# [What to do]
Copy out all the records exactly.

# [Data for analysis]
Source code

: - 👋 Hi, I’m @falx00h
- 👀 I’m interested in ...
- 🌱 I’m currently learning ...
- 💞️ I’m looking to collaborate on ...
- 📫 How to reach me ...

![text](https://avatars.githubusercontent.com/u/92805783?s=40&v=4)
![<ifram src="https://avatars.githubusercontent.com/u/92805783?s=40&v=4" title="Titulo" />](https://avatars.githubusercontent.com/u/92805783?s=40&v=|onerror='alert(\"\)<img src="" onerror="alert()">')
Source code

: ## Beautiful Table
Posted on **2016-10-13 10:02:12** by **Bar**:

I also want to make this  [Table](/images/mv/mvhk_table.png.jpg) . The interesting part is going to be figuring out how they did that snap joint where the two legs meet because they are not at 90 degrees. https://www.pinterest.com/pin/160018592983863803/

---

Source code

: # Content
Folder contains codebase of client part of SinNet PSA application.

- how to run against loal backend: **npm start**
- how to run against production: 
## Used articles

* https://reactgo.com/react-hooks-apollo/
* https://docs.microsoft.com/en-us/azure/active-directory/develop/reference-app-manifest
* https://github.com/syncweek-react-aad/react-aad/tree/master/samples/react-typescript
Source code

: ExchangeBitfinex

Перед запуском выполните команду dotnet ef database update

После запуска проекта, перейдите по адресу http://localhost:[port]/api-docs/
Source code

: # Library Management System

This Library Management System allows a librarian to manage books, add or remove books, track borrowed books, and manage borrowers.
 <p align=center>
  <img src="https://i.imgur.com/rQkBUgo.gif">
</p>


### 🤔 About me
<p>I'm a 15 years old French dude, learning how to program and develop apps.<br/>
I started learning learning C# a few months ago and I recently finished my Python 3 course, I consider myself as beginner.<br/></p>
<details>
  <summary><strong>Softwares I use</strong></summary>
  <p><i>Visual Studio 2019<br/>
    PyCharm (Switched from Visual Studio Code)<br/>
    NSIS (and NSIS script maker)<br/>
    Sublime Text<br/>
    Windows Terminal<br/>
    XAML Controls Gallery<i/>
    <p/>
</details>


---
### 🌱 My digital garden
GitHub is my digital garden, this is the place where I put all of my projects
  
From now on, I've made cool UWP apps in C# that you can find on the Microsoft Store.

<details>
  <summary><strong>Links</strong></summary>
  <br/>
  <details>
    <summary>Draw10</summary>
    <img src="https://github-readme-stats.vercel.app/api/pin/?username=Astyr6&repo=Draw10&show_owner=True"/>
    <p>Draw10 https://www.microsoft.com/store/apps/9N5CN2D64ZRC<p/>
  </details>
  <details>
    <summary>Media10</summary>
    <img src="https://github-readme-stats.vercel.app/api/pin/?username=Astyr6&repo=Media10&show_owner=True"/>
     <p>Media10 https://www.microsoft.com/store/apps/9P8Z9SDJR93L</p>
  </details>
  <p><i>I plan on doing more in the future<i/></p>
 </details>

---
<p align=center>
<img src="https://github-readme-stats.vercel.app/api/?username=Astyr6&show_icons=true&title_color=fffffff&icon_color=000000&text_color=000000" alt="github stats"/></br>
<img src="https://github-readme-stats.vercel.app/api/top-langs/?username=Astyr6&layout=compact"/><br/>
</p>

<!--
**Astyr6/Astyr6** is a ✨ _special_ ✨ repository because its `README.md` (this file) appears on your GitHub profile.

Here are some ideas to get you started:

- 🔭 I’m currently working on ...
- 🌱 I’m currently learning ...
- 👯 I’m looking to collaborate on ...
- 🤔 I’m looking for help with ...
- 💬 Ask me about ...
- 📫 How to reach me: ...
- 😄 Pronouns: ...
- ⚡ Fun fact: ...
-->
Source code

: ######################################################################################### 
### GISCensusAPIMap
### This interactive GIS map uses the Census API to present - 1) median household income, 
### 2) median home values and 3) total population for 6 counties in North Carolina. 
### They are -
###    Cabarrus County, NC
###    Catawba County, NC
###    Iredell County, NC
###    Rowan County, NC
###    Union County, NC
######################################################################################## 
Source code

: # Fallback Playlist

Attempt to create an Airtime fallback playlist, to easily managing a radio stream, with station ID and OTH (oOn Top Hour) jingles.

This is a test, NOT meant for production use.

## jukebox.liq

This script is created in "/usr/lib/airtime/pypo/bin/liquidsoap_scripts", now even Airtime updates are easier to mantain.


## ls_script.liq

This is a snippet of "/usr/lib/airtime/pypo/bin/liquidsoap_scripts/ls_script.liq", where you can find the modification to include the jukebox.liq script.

# [Written response]
Source code

: - 👋 Hi, I’m @falx00h
- 👀 I’m interested in ...
- 🌱 I’m currently learning ...
- 💞️ I’m looking to collaborate on ...
- 📫 How to reach me ...

![text](https://avatars.githubusercontent.com/u/92805783?s=40&v=4)
![<ifram src="https://avatars.githubusercontent.com/u/92805783?s=40&v=4" title="Titulo" />](https://avatars.githubusercontent.com/u/92805783?s=40&v=|onerror='alert(\"\)<img src="" onerror="alert()">')
Source code

: ## Beautiful Table
Posted on **2016-10-13 10:02:12** by **Bar**:

I also want to make this  [Table](/images/mv/mvhk_table.png.jpg) . The interesting part is going to be figuring out how they did that snap joint where the two legs meet because they are not at 90 degrees. https://www.pinterest.com/pin/160018592983863803/

---

Source code

: # Content
Folder contains codebase of client part of SinNet PSA application.

- how to run against loal backend: **npm start**
- how to run against production: 
## Used articles

* https://reactgo.com/react-hooks-apollo/
* https://docs.microsoft.com/en-us/azure/active-directory/develop/reference-app-manifest
* https://github.com/syncweek-react-aad/react-aad/tree/master/samples/react-typescript
Source code

: ExchangeBitfinex

Перед запуском выполните команду dotnet ef database update

После запуска проекта, перейдите по адресу http://localhost:[port]/api-docs/
Source code

: # Library Management System

This Library Management System allows a librarian to manage books, add or remove books, track borrowed books, and manage borrowers.
 <p align=center>
  <img src="https://i.imgur.com/rQkBUgo.gif">
</p>


### 🤔 About me
<p>I'm a 15 years old French dude, learning how to program and develop apps.<br/>
I started learning learning C# a few months ago and I recently finished my Python 3 course, I consider myself as beginner.<br/></p>
<details>
  <summary><strong>Softwares I use</strong></summary>
  <p><i>Visual Studio 2019<br/>
    PyCharm (Switched from Visual Studio Code)<br/>
    NSIS (and NSIS script maker)<br/>
    Sublime Text<br/>
    Windows Terminal<br/>
    XAML Controls Gallery<i/>
    <p/>
</details>


---
### 🌱 My digital garden
GitHub is my digital garden, this is the place where I put all of my projects
  
From now on, I've made cool UWP apps in C# that you can find on the Microsoft Store.

<details>
  <summary><strong>Links</strong></summary>
  <br/>
  <details>
    <summary>Draw10</summary>
    <img src="https://github-readme-stats.vercel.app/api/pin/?username=Astyr6&repo=Draw10&show_owner=True"/>
    <p>Draw10 https://www.microsoft.com/store/apps/9N5CN2D64ZRC<p/>
  </details>
  <details>
    <summary>Media10</summary>
    <img src="https://github-readme-stats.vercel.app/api/pin/?username=Astyr6&repo=Media10&show_owner=True"/>
     <p>Media10 https://www.microsoft.com/store/apps/9P8Z9SDJR93L</p>
  </details>
  <p><i>I plan on doing more in the future<i/></p>
 </details>

---
<p align=center>
<img src="https://github-readme-stats.vercel.app/api/?username=Astyr6&show_icons=true&title_color=fffffff&icon_color=000000&text_color=000000" alt="github stats"/></br>
<img src="https://github-readme-stats.vercel.app/api/top-langs/?username=Astyr6&layout=compact"/><br/>
</p>

<!--
**Astyr6/Astyr6** is a ✨ _special_ ✨ repository because its `README.md` (this file) appears on your GitHub profile.

Here are some ideas to get you started:

- 🔭 I’m currently working on ...
- 🌱 I’m currently learning ...
- 👯 I’m looking to collaborate on ...
- 🤔 I’m looking for help with ...
- 💬 Ask me about ...
- 📫 How to reach me: ...
- 😄 Pronouns: ...
- ⚡ Fun fact: ...
-->
Source code

: ######################################################################################### 
### GISCensusAPIMap
### This interactive GIS map uses the Census API to present - 1) median household income, 
### 2) median home values and 3) total population for 6 counties in North Carolina. 
### They are -
###    Cabarrus County, NC
###    Catawba County, NC
###    Iredell County, NC
###    Rowan County, NC
###    Union County, NC
######################################################################################## 
Source code

: # Fallback Playlist

Attempt to create an Airtime fallback playlist, to easily managing a radio stream, with station ID and OTH (oOn Top Hour) jingles.

This is a test, NOT meant for production use.

## jukebox.liq

This script is created in "/usr/lib/airtime/pypo/bin/liquidsoap_scripts", now even Airtime updates are easier to mantain.


## ls_script.liq

This is a snippet of "/usr/lib/airtime/pypo/bin/liquidsoap_scripts/ls_script.liq", where you can find the modification to include the jukebox.liq script.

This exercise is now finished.